Animitas by Christian Boltanski. Image courtesy of Jupiter Artland
Animitas by Christian Boltanski. Image courtesy of Jupiter Artland

Boltanski's bells and heartbeats come to Edinburgh

The 71-year-old French artist will install a trio of beautiful, spooky artworks in Scotland later this month

What kind of a person erects a wayside shrine dedicated to themselves? A person like Christian Boltanski, that's who. The 71-year-old French artist is, as we explain in our Contemporary Artist Series book on him, an artist who often creates autobiographical works which induce “a sense of hushed wonder and a poignant evocation of loss.”

Nowhere is this sense more apparent than in his Animitas works. In 2014 Boltanski installed a series of Japanese bells on rods in Chile’s Atacama Desert, naming the piece Animitas after the Chilean word for wayside shrine. This deserted spot held both historic and aesthetic significance -  it’s a wonderful place to sit and watch the stars but, on a darker level, during the 1970s General Pinochet imprisoned many of political opponents here.

Boltanski’s bell rods are rooted into the ground to reproduce the arrangement of the stars on the night that he was born: 6 September 1944. When the bells chime, they create, says the artist, “music of the souls.”

 

Theatre d’ombres by Christian Boltanski. Image courtesy of Jupiter Artland
Theatre d’ombres by Christian Boltanski. Image courtesy of Jupiter Artland

Since 2014, Boltanski has created other Animitas elsewhere, and, later this month, brings the soulful bells and rods to an island in a duck pond at Jupiter Artland, a sculpture park on the outskirts of Edinburgh.

The Edinburgh Animitas will open as a permanent work on 30 July, in time for the Edinburgh festival, and will be accompanied by two temporary works. Boltanski’s Les Archives du Coeur or Heart Archives, will go on show; this is a collection of heartbeat recordings that the artist has been collecting for the past eight years.

Boltanski sees these simple recordings as “little memories”, which capture and preserve something of the fragility of human life. The recordings themselves are archived on the Japanese island of Teshima.
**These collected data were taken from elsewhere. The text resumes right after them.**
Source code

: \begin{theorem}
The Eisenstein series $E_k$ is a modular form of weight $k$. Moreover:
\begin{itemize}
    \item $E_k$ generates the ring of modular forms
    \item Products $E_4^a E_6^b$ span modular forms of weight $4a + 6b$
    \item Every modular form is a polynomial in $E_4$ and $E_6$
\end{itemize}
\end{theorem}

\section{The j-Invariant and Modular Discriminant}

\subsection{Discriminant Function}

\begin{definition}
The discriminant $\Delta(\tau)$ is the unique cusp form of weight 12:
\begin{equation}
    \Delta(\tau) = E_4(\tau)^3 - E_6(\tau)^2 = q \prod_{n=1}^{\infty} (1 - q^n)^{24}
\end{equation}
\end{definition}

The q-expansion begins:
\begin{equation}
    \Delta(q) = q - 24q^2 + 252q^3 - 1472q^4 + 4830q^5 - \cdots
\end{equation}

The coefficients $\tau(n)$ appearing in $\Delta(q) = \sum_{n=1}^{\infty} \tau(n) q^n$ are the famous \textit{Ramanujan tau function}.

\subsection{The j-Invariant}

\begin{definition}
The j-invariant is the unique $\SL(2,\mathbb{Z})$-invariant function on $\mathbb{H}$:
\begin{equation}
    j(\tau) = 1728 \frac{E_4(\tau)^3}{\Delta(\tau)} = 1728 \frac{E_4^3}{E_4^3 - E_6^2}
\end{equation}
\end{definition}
However, visitors to the Edinburgh show can listen to some of his recordings, and even submit their own heart recording.

 

Christian Boltanski
Christian Boltanski

Jupiter Artland will also display Theatre d’ombres: a spooky, sculptural shadow show which the artist has been working on since 1984. Its flickering forms, like the artist’s bells and heart recordings, have a deathly aspect, but also an affecting beauty.